## WHAT THE EXERCISE ASKS
Check each line of the entries below for the word "https", and copy out the ones that have it.

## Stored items
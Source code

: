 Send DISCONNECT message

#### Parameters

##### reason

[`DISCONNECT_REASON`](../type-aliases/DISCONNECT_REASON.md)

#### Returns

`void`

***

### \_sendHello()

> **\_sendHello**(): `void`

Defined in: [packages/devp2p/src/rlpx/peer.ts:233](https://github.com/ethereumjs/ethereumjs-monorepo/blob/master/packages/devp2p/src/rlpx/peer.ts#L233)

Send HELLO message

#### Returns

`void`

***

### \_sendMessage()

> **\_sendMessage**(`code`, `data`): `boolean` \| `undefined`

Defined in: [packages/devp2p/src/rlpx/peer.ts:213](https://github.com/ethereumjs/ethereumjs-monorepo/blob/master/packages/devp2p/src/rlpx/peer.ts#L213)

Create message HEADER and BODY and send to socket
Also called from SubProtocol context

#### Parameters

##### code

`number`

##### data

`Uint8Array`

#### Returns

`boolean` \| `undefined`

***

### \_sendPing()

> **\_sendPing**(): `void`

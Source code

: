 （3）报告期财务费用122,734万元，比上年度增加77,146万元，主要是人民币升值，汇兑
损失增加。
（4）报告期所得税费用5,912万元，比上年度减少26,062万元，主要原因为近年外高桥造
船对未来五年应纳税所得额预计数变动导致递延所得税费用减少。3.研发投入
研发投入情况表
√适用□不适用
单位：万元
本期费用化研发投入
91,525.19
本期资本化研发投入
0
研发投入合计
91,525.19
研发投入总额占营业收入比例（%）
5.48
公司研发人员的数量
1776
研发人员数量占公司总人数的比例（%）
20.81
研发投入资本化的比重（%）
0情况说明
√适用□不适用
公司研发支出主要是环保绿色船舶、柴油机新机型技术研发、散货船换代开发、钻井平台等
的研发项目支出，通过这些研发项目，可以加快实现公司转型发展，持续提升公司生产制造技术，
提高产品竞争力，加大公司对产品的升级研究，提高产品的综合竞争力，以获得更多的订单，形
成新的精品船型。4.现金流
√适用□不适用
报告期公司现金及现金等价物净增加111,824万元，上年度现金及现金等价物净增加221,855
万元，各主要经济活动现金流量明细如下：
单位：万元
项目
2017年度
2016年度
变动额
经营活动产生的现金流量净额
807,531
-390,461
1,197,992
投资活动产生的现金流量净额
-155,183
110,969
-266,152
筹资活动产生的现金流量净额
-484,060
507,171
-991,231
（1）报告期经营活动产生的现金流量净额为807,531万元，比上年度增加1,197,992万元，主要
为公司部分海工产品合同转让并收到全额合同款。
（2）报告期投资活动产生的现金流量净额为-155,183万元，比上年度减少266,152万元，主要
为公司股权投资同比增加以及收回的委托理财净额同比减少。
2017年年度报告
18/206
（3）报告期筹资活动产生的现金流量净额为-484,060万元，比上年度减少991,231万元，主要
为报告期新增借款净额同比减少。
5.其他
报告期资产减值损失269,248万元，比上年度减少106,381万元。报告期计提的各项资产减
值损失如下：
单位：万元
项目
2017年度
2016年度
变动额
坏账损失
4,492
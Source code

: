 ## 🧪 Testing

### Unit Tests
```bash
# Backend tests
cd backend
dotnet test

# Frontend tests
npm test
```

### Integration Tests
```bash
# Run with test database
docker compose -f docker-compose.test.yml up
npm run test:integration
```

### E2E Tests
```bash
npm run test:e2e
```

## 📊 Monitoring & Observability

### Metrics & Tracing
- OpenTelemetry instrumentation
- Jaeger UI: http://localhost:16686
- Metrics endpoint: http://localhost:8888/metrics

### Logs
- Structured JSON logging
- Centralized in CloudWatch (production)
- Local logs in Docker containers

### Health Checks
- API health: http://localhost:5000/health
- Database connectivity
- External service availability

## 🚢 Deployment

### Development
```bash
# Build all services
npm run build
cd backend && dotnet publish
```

## OUTPUT OF THE EXERCISE
Defined in: [packages/devp2p/src/rlpx/peer.ts:233](https://github.com/ethereumjs/ethereumjs-monorepo/blob/master/packages/devp2p/src/rlpx/peer.ts#L233)
Defined in: [packages/devp2p/src/rlpx/peer.ts:213](https://github.com/ethereumjs/ethereumjs-monorepo/blob/master/packages/devp2p/src/rlpx/peer.ts#L213)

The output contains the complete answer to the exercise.